We make assumptions every day. So, what’s the big deal when we make an assumption about what sort of national or international energy policy to take? We have to make those assumptions to do anything, right? While this is true for an individual, assumption of knowledge leads oftentimes to disastrous outcomes. The scale of these unintended outcomes is only magnified when we apply it to the states/nations/world. Our goal should be to create policy that meets our needs with few if any unintended consequences. How do we do this, and where do we begin?
First, we need to understand how we coordinate our action with incomplete information. Fredrick Hayek was one of the first people to identify how individuals coordinate action through prices. He refers to the price system as the miracle that enabled our society to specialize. Prices allow us to communicate a great deal of information and then make decisions based off of the resources that we have at our disposal. “The whole acts as one market, not because any of its members survey the whole field, but because their limited individual fields of vision sufficiently overlap so that through many intermediaries the relevant information is communicated to all.” (Hayek 1945) This is the market to which those of us who advocate free markets refer. Prices are how we communicate this data. When we purchase anything the relevant information of present scarcity, future scarcity, cost of production, restrictions in distribution, legal settlements, and regulations are all rolled up into one convenient number, the price. Mike Munger at Learn Liberty does an wonderful job conveying how prices convey information.
Any distortion in the price signal, through subsidy, mandate, or price control causes our behavioral patterns to shift. This leads to shortage, surplus, and invariably some special interest is served by such measures. In fact, special interests are often times behind such well intentioned and high minded policy. This is the unfortunate reality of presuming to know what the price “should” be. Price has nothing to do with “willingness to pay.” It has everything to do with “actually paying.” Want to find the price of something you own? Sell it. Want to find the price of something you want? Buy it.
We often assume that things have an intrinsic value. Typically, intrinsic value is attributed to things in the environment and is used as a valuation in environmental and policy to estimate social costs. Value is dependent on several factors, time, location, availability of alternatives, scarcity, and practical knowledge of the individual using the item. The practical knowledge of the individual governs how they use what is at their disposal. Practical knowledge establishes value. The action of the individual in relation to others provides context and value to their actions. Value is the information communicated by the price signal.
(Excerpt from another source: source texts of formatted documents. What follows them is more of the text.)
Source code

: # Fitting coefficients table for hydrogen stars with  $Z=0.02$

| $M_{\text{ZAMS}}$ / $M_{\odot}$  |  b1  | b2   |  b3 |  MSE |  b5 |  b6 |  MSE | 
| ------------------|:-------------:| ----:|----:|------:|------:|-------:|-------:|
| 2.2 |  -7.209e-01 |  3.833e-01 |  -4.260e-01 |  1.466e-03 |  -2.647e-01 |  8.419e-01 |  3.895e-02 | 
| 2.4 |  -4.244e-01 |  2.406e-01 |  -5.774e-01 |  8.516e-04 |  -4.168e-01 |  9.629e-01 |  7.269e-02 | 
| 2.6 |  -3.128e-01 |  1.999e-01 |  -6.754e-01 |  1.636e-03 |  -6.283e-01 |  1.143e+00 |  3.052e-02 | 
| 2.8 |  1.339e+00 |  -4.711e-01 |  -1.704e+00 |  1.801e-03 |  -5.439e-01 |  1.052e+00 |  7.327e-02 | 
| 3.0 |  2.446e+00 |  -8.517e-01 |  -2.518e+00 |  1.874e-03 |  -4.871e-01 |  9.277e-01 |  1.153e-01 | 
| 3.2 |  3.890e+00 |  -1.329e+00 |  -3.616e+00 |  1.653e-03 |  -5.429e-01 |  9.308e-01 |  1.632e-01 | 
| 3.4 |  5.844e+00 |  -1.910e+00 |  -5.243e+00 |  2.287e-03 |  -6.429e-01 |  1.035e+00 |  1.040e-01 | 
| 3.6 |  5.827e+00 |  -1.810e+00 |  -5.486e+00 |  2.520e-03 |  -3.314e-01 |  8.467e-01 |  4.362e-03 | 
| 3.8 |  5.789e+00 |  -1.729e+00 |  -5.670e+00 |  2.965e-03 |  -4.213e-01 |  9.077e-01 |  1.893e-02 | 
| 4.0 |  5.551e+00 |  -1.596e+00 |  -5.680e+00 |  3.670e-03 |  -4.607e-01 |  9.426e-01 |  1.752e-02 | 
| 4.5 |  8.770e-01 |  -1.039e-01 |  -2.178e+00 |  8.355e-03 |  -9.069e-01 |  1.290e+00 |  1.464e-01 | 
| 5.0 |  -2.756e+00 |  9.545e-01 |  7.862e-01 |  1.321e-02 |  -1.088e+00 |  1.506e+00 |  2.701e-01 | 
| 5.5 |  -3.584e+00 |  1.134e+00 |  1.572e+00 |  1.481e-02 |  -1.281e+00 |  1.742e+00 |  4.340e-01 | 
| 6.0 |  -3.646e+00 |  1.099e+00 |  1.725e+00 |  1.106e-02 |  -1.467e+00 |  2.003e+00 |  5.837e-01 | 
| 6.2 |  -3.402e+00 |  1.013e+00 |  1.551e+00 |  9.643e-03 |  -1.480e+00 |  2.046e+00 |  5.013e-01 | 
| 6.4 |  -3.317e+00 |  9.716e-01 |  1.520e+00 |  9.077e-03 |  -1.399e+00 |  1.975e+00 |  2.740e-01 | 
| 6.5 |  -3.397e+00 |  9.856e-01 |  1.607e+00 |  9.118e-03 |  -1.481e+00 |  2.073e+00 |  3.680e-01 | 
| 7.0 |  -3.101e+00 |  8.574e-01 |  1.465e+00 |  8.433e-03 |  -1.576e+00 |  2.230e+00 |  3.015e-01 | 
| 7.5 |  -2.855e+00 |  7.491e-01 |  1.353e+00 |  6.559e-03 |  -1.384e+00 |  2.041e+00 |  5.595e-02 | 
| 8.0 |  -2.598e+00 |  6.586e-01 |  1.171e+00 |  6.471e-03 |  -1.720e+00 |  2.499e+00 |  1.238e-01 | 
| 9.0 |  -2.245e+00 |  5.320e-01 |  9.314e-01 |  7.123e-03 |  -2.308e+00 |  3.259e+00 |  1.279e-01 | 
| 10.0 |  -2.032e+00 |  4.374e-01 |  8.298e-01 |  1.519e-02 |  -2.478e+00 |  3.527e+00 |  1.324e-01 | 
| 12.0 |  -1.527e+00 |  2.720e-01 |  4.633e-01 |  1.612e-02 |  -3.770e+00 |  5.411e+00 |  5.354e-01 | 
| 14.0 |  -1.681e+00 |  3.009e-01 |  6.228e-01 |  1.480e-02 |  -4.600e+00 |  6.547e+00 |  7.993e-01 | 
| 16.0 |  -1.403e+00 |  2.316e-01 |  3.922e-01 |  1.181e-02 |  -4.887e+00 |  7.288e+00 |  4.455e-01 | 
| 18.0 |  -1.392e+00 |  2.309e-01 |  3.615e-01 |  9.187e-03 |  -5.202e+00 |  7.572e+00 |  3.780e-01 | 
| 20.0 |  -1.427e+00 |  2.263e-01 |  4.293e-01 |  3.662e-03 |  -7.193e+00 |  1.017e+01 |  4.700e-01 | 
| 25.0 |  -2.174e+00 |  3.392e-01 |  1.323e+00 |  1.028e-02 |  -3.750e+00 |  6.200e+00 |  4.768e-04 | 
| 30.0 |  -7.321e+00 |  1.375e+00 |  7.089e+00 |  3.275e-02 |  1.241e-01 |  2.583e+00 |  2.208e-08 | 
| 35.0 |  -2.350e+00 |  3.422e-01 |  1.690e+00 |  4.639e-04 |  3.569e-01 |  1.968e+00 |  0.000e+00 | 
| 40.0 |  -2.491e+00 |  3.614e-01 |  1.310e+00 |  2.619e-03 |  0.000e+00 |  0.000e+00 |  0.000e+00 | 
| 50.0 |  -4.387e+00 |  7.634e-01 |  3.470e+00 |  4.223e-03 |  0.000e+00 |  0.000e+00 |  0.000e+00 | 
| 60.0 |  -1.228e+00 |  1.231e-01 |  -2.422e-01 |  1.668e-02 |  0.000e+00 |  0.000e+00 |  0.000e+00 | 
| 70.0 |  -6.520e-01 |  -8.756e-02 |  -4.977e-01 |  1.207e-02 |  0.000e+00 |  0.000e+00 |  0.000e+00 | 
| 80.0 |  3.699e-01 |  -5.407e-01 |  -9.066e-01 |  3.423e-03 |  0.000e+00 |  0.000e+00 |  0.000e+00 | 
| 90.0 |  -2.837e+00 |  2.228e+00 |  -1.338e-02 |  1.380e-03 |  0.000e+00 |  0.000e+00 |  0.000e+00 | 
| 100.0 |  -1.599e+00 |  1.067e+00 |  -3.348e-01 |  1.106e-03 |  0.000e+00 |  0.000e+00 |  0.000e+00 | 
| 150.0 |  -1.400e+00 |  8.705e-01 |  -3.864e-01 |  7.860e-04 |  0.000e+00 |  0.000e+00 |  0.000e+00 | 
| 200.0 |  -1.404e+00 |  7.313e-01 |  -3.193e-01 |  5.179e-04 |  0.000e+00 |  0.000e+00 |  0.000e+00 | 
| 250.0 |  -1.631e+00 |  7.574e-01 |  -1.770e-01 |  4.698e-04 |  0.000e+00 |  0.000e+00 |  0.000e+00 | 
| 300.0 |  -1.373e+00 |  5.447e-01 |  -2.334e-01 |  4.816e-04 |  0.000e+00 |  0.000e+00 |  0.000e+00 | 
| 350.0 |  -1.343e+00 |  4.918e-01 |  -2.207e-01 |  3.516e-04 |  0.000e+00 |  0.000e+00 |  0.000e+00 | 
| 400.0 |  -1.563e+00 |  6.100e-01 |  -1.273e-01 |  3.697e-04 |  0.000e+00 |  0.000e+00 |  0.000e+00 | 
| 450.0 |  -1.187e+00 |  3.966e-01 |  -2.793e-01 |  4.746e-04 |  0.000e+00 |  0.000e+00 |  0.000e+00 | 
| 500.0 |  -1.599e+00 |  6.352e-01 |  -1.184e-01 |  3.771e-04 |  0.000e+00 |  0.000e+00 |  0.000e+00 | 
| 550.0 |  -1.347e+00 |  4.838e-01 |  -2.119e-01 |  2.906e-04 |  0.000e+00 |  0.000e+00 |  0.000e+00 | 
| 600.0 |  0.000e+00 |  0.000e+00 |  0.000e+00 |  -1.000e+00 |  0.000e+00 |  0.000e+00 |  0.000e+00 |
Practical information performs “eminently useful functions based on special knowledge of circumstances of the fleeting moment not known to others.” (Hayek 1945) This information is dispersed and possessed only by specific individuals and is only communicated through the actions of others. It is not knowable or capable of being collected and used by a group of individuals. When we want to place a price on carbon, we want to collect this information about carbon’s social cost. This information is unknowable, except through a process of the market. Here a solution could be to create a property right of atmospheric carbon, vice trying to implement a Pigovian tax to account for the externality. The problem with a Pigovian tax is that it is impossible to know the appropriate price of the tax.
Prior to 1970, United States environmental policy was a patchwork of many different and competing policies. There were a great deal of variance in the standards, as some states saw that being more lax on pollution was a way of improving their overall standard of living through increased industrialization and economic activity. This is the “race to the bottom” given as justification for the EPA. However, if a state caused a harm to another state, the wronged state could file a nuisance suit against the offender. This common law constraint resolved any specific and measurable harm. The problem was not about the pollution. I think the real reason behind the push for the EPA was some states had more effective regulation. These states were rapidly industrializing creating an incentive to relocate from states with less effective regulation. By creating a “level playing field” to the standards a state with stringent regulations the relative difference between the states would be lost. As Always always, Nixon, after electoral votes, would have an incentive to force California’s regulations on the rest of the country, while appearing to care about the environment. The level playing field allowed a cartel of already industrialized states to maintain their industry by removing differentials in policy. This is an extension of Bruce Yandle’s Bootlegger and Baptist theory to the interactions between states. Politics makes strange bedfellows.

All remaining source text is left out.